[Start of section]

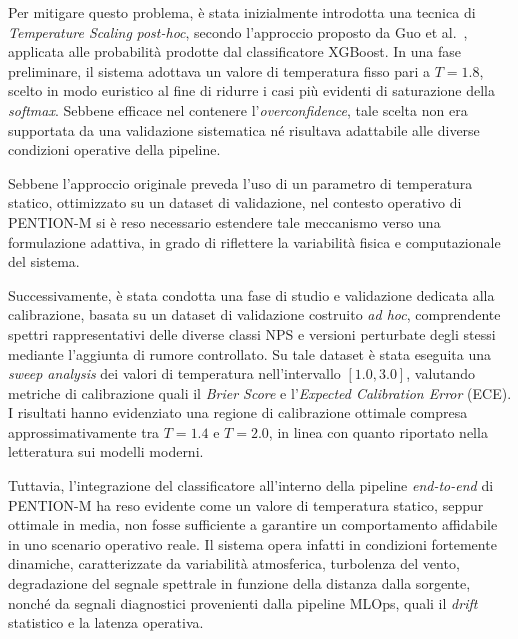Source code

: Per mitigare questo problema, è stata inizialmente introdotta una tecnica di \emph{Temperature Scaling} \textit{post-hoc}, secondo l’approccio proposto da Guo et al.~\cite{guo2017calibration}, applicata alle probabilità prodotte dal classificatore XGBoost. In una fase preliminare, il sistema adottava un valore di temperatura fisso pari a $T = 1.8$, scelto in modo euristico al fine di ridurre i casi più evidenti di saturazione della \textit{softmax}. Sebbene efficace nel contenere l’\textit{overconfidence}, tale scelta non era supportata da una validazione sistematica né risultava adattabile alle diverse condizioni operative della pipeline.

Sebbene l’approccio originale preveda l’uso di un parametro di temperatura statico, ottimizzato su un dataset di validazione, nel contesto operativo di \textsc{PENTION-M} si è reso necessario estendere tale meccanismo verso una formulazione adattiva, in grado di riflettere la variabilità fisica e computazionale del sistema.

Successivamente, è stata condotta una fase di studio e validazione dedicata alla calibrazione, basata su un dataset di validazione costruito \textit{ad hoc}, comprendente spettri rappresentativi delle diverse classi NPS e versioni perturbate degli stessi mediante l’aggiunta di rumore controllato. Su tale dataset è stata eseguita una \emph{sweep analysis} dei valori di temperatura nell’intervallo $[1.0, 3.0]$, valutando metriche di calibrazione quali il \emph{Brier Score} e l’\emph{Expected Calibration Error} (ECE). I risultati hanno evidenziato una regione di calibrazione ottimale compresa approssimativamente tra $T = 1.4$ e $T = 2.0$, in linea con quanto riportato nella letteratura sui modelli moderni.

Tuttavia, l’integrazione del classificatore all’interno della pipeline \textit{end-to-end} di \textsc{PENTION-M} ha reso evidente come un valore di temperatura statico, seppur ottimale in media, non fosse sufficiente a garantire un comportamento affidabile in uno scenario operativo reale. Il sistema opera infatti in condizioni fortemente dinamiche, caratterizzate da variabilità atmosferica, turbolenza del vento, degradazione del segnale spettrale in funzione della distanza dalla sorgente, nonché da segnali diagnostici provenienti dalla pipeline MLOps, quali il \textit{drift} statistico e la latenza operativa.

[End of section]

Problem requirements:
Leave the images out. Set down all of the material above exactly.

Written answer:
Source code

: Per mitigare questo problema, è stata inizialmente introdotta una tecnica di \emph{Temperature Scaling} \textit{post-hoc}, secondo l’approccio proposto da Guo et al.~\cite{guo2017calibration}, applicata alle probabilità prodotte dal classificatore XGBoost. In una fase preliminare, il sistema adottava un valore di temperatura fisso pari a $T = 1.8$, scelto in modo euristico al fine di ridurre i casi più evidenti di saturazione della \textit{softmax}. Sebbene efficace nel contenere l’\textit{overconfidence}, tale scelta non era supportata da una validazione sistematica né risultava adattabile alle diverse condizioni operative della pipeline.

Sebbene l’approccio originale preveda l’uso di un parametro di temperatura statico, ottimizzato su un dataset di validazione, nel contesto operativo di \textsc{PENTION-M} si è reso necessario estendere tale meccanismo verso una formulazione adattiva, in grado di riflettere la variabilità fisica e computazionale del sistema.

Successivamente, è stata condotta una fase di studio e validazione dedicata alla calibrazione, basata su un dataset di validazione costruito \textit{ad hoc}, comprendente spettri rappresentativi delle diverse classi NPS e versioni perturbate degli stessi mediante l’aggiunta di rumore controllato. Su tale dataset è stata eseguita una \emph{sweep analysis} dei valori di temperatura nell’intervallo $[1.0, 3.0]$, valutando metriche di calibrazione quali il \emph{Brier Score} e l’\emph{Expected Calibration Error} (ECE). I risultati hanno evidenziato una regione di calibrazione ottimale compresa approssimativamente tra $T = 1.4$ e $T = 2.0$, in linea con quanto riportato nella letteratura sui modelli moderni.

Tuttavia, l’integrazione del classificatore all’interno della pipeline \textit{end-to-end} di \textsc{PENTION-M} ha reso evidente come un valore di temperatura statico, seppur ottimale in media, non fosse sufficiente a garantire un comportamento affidabile in uno scenario operativo reale. Il sistema opera infatti in condizioni fortemente dinamiche, caratterizzate da variabilità atmosferica, turbolenza del vento, degradazione del segnale spettrale in funzione della distanza dalla sorgente, nonché da segnali diagnostici provenienti dalla pipeline MLOps, quali il \textit{drift} statistico e la latenza operativa.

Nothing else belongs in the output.